Kasih karunia yang melampaui segala akal. Yang tidak terpikirkan bahkan direnungkan oleh manusia-manusia berdosa. Manusia berdosa yang telah jatuh dalam kegelapan hanya tahu bahwa segala sesuatu yang menimpanya itu haruslah dibalas setimpal dengan apa yang menimpanya. Bila kesakitan yang diterimanya ia akan membalas dengan menyakiti orang lain juga untuk merasakan kesakitannya. Bila pelecehan yang diterimanya maka ia pun akan berusaha merendahkan sebanyak mungkin orang di bawah kekuasaannya untuk menunjukkan betapa dia pernah direndahkan dulu. Bila penderitaan yang diterimanya maka ia akan berusaha untuk menekan, menindas dan memaksa orang lain melakukan apa yang dia inginkan agar mereka pun harus tahu akan penderitaan yang pernah ia terima itu. Karena pemikiran orang berdosa, "para dewa" atau allah bagi mereka itu begitu jauh, tak merasakan apa yang mereka rasakan. Bahwa manusia harus memperjuangkan sendiri nasibnya. Para dewa tidak campur tangan.

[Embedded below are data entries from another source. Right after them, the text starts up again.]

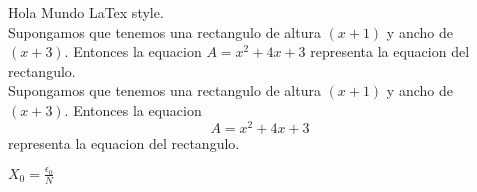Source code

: \documentclass[11pt]{article}
\begin{document}
Hola Mundo LaTex style.\\
Supongamos que tenemos una rectangulo de altura $(x+1)$ y ancho de $(x+3)$. Entonces la equacion $A=x^2+4x+3$ representa la equacion del rectangulo.\\

Supongamos que tenemos una rectangulo de altura $(x+1)$ y ancho de $(x+3)$. Entonces la equacion $$A=x^2+4x+3$$ representa la equacion del rectangulo.

$X_0=\frac{\epsilon _0}{N}$
\end{document}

Bahkan ada pendapat yang seakan lebih lembut tapi sama saja"Tuhan tidak akan menolong umatNya kalau umat itu tidak menolong diri mereka sendiri". Tuhan jauh disana dan manusia dibiarkan bergelut dengan segala permasalahannya sendiri. Tuhan tidak campur tangan. Demikian pemikiran mereka.
Sungguh ini berbeda dengan apa yang dinyatakan oleh Kristus yang disalibkan itu. Dia berada di tengah-tengah manusia berdosa. Menjadi bagian di antara mereka meskipun tidak berdosa. Dia adalah Allah Yang MahaTinggi yang mau turun menjadi manusia, bukan sekedar menunjukkan keperkasaanNya semata, tapi lebih lagi mengasihi manusia yang tidak sanggup melepaskan diri dari jerat dosa. Dia mau merasakan kesakitan, pelecehan, dan penderitaan manusia. Dia disesah. Dia dimaki. Namun tidak membalas. KekuatanNya terletak bagaimana Ia menahan diri sedemikian besarnya untuk menunjukkan betapa besar kasihNya kepada manusia.

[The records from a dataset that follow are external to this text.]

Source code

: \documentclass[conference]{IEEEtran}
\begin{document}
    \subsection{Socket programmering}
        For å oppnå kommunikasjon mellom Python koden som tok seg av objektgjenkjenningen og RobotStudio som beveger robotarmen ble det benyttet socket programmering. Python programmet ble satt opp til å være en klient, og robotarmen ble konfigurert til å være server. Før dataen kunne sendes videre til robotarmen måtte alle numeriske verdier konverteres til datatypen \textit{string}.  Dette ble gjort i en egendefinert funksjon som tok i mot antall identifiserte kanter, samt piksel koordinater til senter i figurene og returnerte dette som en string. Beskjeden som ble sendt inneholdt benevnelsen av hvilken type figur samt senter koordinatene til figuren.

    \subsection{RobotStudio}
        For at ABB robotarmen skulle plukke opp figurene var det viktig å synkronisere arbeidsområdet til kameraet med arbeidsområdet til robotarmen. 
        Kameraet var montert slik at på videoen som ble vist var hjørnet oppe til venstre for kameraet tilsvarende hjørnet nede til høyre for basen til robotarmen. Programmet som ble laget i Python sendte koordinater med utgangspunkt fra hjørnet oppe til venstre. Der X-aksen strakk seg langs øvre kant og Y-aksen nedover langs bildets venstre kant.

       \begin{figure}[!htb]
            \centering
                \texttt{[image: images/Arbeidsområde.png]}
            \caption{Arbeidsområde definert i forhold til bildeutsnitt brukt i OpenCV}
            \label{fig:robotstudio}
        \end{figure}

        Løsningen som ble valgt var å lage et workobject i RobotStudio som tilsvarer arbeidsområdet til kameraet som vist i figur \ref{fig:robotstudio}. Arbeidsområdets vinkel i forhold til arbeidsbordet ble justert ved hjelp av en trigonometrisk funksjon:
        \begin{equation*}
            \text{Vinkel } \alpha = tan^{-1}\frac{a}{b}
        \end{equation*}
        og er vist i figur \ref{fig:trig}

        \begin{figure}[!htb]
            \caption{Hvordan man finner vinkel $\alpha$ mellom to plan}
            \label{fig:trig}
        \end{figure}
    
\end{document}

Ia sanggup memunahkan manusia dengan hembusan nafasNya saja dan menjadi umat manusia baru yang taat kepadaNya. Tapi sungguh jalan salib itulah yang dipilihNya untuk menyelamatkan manusia. Mengapa menyelamatkan? Karena jalan itulah manusia mengenal belas kasihan Allah. Yang mana manusia diajak untuk menunjukkan belas kasihan itu pula kepada sesama. Belas kasihan itulah yang menggerakkan manusia untuk saling mengasihi sebagai sesama. Belas kasihan itu pula kekuatan untuk tetap mengasihi orang-orang yang berlaku jahat kepada kita. Bukan malah membalas perlakuan mereka. Karena balas dendam itu tidak akan pernah berakhir dan tidak pernah akan memuaskan. Darah tertumpah akan dibalas dengan darah tertumpah. Demikian terus. Tidak terpuaskan.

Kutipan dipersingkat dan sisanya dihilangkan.